Data to use: Begin

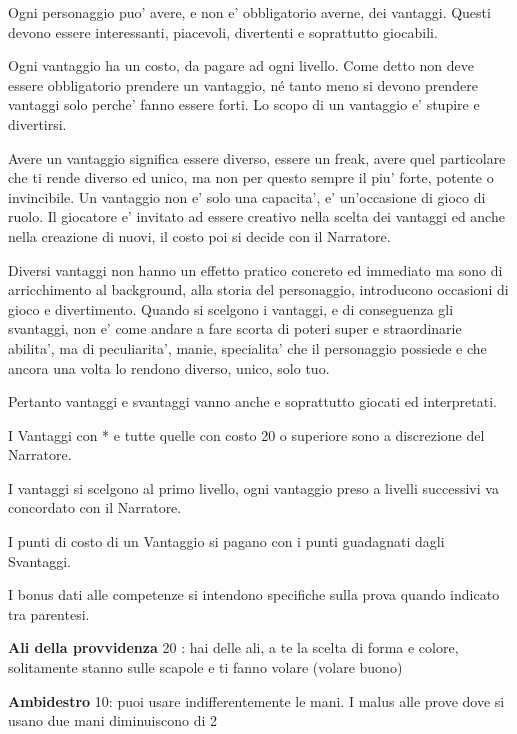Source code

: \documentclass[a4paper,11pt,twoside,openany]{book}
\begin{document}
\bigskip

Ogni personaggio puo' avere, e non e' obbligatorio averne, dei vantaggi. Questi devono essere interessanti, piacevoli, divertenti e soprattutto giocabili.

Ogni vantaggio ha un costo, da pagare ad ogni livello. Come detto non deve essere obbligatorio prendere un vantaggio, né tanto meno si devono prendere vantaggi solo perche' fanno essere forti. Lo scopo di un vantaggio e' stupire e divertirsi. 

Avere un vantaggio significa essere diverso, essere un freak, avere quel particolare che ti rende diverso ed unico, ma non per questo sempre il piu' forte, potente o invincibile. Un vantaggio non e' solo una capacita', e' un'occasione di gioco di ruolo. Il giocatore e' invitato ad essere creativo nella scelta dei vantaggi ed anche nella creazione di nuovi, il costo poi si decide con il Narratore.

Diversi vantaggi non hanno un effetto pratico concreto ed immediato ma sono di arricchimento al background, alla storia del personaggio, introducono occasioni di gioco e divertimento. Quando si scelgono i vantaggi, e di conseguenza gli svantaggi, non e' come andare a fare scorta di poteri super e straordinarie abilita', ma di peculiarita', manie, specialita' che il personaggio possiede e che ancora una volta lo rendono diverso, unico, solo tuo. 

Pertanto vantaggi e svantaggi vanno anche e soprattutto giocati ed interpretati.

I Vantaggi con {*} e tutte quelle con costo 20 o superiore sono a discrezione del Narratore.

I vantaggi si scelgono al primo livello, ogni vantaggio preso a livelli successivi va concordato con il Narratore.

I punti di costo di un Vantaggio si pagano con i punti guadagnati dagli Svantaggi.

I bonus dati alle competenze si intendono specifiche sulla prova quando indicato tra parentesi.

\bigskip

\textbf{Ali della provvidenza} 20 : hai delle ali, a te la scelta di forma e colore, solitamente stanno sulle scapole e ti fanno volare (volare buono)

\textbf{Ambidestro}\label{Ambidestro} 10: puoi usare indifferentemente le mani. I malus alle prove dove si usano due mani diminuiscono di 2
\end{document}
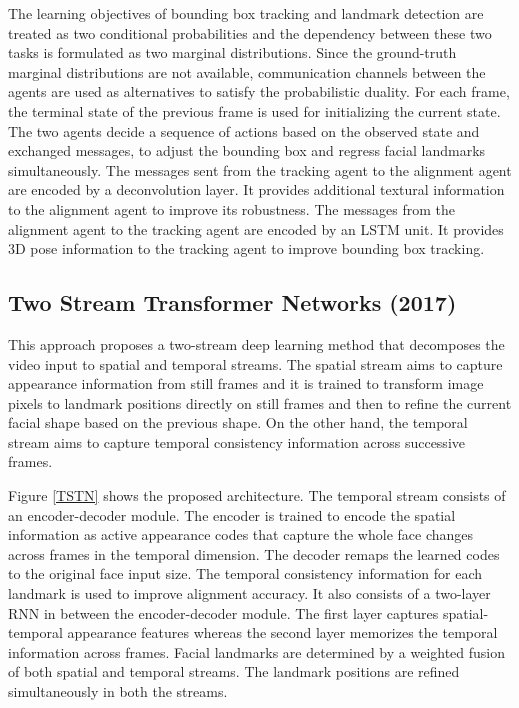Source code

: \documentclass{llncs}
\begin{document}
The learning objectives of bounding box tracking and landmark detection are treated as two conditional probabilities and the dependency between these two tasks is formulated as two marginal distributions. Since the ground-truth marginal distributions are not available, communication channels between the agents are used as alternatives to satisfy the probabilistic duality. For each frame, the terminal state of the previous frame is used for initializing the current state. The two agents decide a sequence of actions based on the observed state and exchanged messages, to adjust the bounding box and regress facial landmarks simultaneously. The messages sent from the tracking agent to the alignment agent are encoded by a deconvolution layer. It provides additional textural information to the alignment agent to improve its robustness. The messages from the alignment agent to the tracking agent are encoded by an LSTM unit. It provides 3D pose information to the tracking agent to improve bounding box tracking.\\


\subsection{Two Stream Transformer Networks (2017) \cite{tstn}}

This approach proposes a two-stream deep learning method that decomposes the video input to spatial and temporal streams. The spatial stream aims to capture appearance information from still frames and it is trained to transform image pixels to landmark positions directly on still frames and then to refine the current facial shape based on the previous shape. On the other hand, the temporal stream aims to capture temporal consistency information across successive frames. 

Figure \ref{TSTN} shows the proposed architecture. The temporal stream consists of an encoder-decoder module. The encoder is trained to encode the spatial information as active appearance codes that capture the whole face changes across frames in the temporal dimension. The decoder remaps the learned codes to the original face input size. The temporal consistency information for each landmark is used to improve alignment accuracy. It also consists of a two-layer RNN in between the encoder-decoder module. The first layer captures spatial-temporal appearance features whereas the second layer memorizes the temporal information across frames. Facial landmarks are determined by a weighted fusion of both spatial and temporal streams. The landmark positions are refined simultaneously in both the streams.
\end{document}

Data to use: End
Data to use: Begin

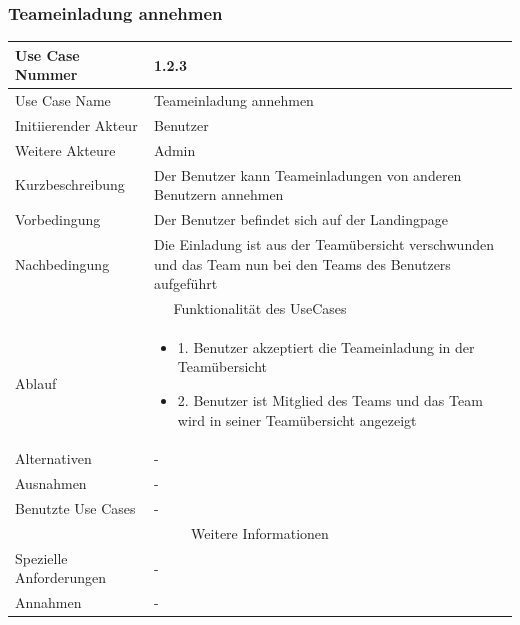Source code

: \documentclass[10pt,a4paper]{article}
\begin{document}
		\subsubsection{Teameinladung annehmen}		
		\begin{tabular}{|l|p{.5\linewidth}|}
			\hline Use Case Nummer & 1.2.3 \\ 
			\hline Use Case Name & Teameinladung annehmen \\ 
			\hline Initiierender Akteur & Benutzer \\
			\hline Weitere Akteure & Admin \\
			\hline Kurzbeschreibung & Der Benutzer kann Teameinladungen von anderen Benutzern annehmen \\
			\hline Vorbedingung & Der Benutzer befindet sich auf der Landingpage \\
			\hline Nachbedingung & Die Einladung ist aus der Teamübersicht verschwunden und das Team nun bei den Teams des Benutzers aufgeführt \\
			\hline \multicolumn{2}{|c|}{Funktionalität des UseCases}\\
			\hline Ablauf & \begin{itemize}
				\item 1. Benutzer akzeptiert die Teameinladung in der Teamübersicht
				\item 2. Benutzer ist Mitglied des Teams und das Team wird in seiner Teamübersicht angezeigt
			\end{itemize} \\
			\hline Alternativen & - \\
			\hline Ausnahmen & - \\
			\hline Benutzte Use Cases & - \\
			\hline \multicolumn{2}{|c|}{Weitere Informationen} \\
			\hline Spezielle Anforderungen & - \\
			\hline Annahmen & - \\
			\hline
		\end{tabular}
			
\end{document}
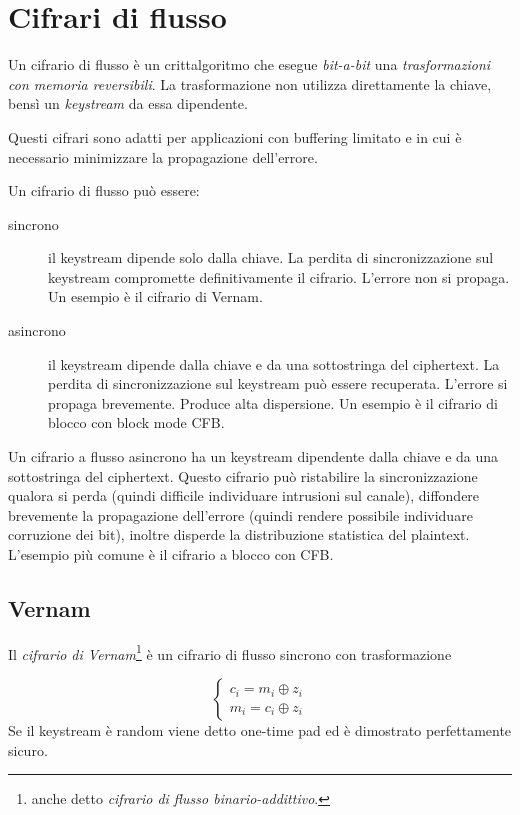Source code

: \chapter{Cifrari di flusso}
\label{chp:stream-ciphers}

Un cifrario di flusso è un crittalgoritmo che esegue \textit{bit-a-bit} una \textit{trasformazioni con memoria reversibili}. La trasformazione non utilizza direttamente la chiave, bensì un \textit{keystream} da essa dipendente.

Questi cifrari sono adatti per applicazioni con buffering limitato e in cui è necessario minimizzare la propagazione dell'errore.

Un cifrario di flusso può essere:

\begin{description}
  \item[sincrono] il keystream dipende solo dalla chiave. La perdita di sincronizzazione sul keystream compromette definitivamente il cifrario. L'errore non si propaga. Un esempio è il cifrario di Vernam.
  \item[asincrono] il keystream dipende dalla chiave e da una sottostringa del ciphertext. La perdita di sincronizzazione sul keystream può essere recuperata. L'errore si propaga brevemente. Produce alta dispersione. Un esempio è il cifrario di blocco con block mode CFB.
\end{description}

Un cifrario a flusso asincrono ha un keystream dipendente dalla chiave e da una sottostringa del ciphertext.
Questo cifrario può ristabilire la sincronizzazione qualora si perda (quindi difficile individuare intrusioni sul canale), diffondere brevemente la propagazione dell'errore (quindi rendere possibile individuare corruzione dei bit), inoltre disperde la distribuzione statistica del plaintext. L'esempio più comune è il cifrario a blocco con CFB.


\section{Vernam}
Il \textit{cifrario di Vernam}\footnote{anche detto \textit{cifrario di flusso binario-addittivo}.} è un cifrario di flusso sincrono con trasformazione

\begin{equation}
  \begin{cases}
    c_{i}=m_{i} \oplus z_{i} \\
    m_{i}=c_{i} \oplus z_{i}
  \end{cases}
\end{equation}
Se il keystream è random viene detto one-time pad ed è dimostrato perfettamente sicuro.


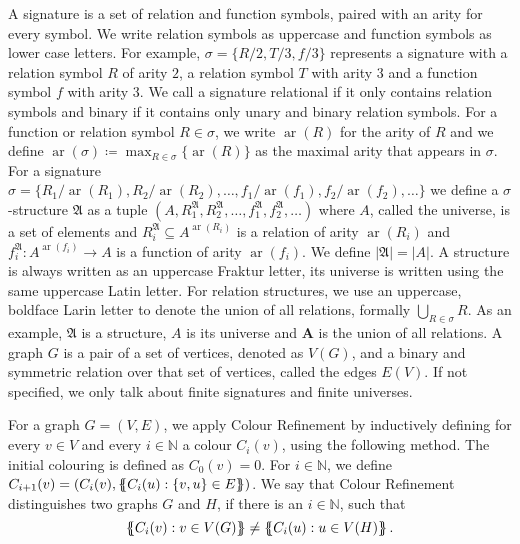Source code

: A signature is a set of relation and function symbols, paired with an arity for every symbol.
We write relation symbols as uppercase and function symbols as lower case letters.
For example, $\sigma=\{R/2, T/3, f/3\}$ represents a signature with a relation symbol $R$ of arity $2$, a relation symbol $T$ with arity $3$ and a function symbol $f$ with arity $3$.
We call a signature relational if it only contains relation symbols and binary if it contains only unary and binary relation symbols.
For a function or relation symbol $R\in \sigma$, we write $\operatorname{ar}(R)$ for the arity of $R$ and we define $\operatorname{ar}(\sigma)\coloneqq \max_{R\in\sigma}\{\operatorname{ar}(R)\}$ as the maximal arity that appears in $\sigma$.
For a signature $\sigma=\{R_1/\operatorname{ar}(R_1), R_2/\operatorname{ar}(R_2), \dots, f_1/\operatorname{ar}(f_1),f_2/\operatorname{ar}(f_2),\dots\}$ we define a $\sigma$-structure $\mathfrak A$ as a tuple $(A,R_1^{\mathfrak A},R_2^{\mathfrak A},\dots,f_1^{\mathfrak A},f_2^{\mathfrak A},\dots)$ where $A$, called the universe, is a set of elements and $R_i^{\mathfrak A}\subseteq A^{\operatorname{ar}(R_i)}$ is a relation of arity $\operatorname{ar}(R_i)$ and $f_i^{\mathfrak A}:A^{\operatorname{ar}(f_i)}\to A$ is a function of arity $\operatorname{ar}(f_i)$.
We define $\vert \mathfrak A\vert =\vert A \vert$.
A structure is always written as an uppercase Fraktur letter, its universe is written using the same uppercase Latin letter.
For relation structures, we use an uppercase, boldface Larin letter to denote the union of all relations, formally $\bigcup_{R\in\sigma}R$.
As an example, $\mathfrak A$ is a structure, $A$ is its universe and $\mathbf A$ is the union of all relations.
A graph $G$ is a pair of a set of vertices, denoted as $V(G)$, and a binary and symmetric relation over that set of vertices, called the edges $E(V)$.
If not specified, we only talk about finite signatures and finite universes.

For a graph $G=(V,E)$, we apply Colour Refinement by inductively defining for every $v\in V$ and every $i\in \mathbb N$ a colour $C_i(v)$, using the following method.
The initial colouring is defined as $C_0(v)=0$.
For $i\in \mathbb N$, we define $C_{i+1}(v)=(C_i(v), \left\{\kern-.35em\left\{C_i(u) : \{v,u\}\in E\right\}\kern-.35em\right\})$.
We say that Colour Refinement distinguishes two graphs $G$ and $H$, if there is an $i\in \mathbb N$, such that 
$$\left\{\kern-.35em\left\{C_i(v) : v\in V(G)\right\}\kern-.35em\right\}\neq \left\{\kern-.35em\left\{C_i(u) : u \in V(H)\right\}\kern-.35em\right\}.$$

Data to use: End
Data to use: Begin

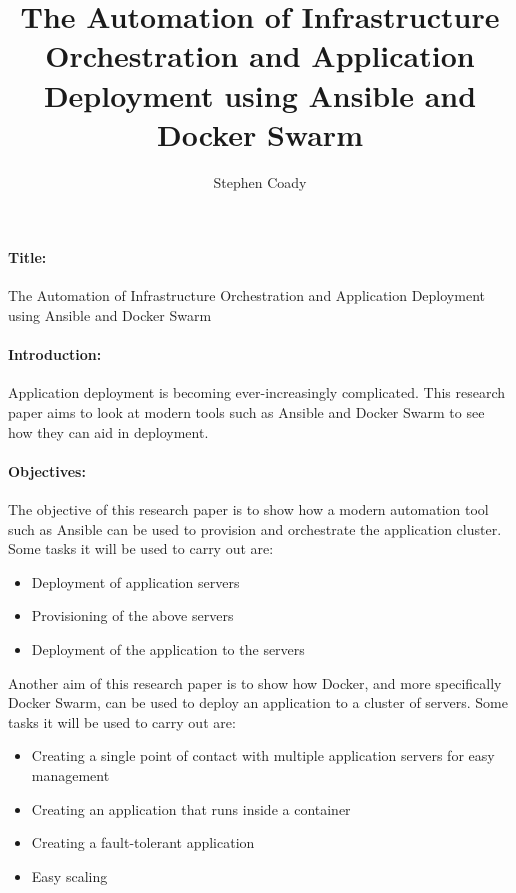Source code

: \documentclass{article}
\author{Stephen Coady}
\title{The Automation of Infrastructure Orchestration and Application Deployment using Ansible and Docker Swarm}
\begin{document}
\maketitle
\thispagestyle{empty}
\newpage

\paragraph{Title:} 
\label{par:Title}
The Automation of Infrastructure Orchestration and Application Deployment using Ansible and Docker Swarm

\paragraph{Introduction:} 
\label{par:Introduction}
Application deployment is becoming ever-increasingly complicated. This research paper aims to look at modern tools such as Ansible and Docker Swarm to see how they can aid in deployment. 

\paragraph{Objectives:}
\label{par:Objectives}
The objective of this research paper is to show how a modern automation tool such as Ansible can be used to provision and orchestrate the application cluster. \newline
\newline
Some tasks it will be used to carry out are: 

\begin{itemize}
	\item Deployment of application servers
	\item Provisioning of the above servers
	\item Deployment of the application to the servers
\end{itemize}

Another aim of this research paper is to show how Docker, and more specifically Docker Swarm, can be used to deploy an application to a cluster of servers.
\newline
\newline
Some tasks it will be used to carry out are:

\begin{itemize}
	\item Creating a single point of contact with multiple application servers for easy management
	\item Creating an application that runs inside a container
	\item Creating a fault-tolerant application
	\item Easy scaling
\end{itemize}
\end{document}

Data to use: End

## Assignment
Copy out each line of the data that includes the string "flusso".

## Solution below
: \chapter{Cifrari di flusso}
Un cifrario di flusso è un crittalgoritmo che esegue \textit{bit-a-bit} una \textit{trasformazioni con memoria reversibili}. La trasformazione non utilizza direttamente la chiave, bensì un \textit{keystream} da essa dipendente.
Un cifrario di flusso può essere:
Un cifrario a flusso asincrono ha un keystream dipendente dalla chiave e da una sottostringa del ciphertext.
Il \textit{cifrario di Vernam}\footnote{anche detto \textit{cifrario di flusso binario-addittivo}.} è un cifrario di flusso sincrono con trasformazione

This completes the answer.